Nov 19th
Mona Charen is holding forth today unhappy with college
administrations succumbing in the face of alleged absurd student demands. Before
I get to Mona I will write a few words about Speaker Scott Walker’s efforts to
derail any influx of Syrian refugees. Speaker Walker is offering a bill that
would put a hold on the admission of any Syrian refugee until the government
can absolutely, positively, guarantee that they pose no danger whatever to the
country. Senator Bob Casey tells us that
the various agencies now involved in vetting these refugees, the FBI, the CIA,
the NSA, etc., etc. will now take about two years before clearing any of them
for entry into the country. This is not good enough for the Speaker.
I am curious about what vetting the Speaker thinks
appropriate for the current crop of Presidential candidates. How about the
checks on members of Congress and SCOTUS? Surely individuals holding these hyper-sensitive
government positions should require equally careful scrutiny lest some
miscreant bearing ill will toward our country be elected to high office. It is
strange that the Speaker is totally unconcerned about such a possibility.
(Personally, I would settle for a simple sanity test.)

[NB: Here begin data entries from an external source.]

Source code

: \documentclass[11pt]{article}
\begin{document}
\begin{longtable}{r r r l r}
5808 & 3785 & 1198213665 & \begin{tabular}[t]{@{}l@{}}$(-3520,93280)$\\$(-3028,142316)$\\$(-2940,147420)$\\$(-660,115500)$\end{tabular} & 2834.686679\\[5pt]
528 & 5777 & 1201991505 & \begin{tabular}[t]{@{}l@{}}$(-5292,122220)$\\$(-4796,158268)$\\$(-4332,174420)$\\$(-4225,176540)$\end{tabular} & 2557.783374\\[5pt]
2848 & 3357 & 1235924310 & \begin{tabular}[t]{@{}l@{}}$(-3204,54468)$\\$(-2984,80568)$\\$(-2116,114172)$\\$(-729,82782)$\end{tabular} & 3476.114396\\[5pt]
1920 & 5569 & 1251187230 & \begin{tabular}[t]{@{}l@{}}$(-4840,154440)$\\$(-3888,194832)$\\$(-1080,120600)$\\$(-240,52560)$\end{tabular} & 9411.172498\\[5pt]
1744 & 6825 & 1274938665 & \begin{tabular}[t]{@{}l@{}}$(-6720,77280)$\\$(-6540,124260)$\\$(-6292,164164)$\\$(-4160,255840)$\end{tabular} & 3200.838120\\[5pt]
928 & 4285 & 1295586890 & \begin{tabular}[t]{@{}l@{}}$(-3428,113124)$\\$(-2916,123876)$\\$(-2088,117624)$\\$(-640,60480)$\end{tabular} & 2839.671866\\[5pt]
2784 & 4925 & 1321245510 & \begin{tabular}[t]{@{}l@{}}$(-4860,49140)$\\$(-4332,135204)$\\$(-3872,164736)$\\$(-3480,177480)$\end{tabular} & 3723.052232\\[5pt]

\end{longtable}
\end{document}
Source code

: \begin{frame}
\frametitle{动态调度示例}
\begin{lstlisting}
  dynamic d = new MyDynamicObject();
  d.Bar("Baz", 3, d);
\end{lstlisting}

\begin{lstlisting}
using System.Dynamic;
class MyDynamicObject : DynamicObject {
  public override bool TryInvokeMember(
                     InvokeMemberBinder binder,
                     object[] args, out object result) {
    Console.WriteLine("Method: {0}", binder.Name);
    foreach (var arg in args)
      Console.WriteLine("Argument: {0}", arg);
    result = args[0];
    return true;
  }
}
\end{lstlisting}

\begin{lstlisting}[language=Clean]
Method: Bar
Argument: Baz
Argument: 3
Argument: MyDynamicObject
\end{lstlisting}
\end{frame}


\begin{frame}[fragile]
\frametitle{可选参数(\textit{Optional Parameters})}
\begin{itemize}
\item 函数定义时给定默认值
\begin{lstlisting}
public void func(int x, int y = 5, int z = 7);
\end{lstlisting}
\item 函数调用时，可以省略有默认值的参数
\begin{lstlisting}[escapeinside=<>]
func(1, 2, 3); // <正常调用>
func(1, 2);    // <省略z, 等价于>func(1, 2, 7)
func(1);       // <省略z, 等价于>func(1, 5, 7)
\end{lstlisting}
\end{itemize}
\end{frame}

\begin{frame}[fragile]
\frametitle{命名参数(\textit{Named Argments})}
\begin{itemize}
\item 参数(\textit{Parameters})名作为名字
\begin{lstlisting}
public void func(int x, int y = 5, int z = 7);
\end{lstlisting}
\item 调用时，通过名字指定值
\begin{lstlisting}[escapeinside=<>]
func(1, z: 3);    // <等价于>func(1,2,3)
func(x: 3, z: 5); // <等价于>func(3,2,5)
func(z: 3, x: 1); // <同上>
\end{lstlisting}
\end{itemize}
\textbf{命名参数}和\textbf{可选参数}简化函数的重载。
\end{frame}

And now to Mona Charen: Mona is very unhappy with college
and university administrators for caving in to various student demands. It
seems that according to Charen students have become hyper-sensitive to any
perceived slight and are refusing to allow freedom of speech and association at
their own protest meetings. She has a point: a faculty member participating in
a protest at the University of Missouri is shown trying to block a journalist
from photographing that student demonstration. The woman’s enthusiasm overcame
her good sense which she recovered the next day when she resigned from the
university.
Charen naively wanted the University of Missouri President
to simply remove the scholarships from members of the football team if they
refused to play on the upcoming Saturday. If they had not played the university
would have been sued for one million dollars for breach of contract but that is
of no consequence for Mona Charen. It costs her nothing to stick to her
politically correct principles. The football team brings in altogether about 80
million dollars a year and so any administrator had better handle those boys
with care.
There are other campus problems which Charen chooses to
ignore, rape prominent among them. Many campuses prefer not to advertise this
problem, bad for their image, but this problem unlike the simplistic student
bellyaching about newly perceived racial slights gets little attention.
There have been much greater campus upsets in the past. The
Students for a Democratic Society were far more disruptive that anything seen
today, but Ms. Charen was only about ten years old when this movement was at
its peak in the mid-1960s. If she is upset about the current campus problems
she would have been apoplectic had she been a columnist in the 1960s.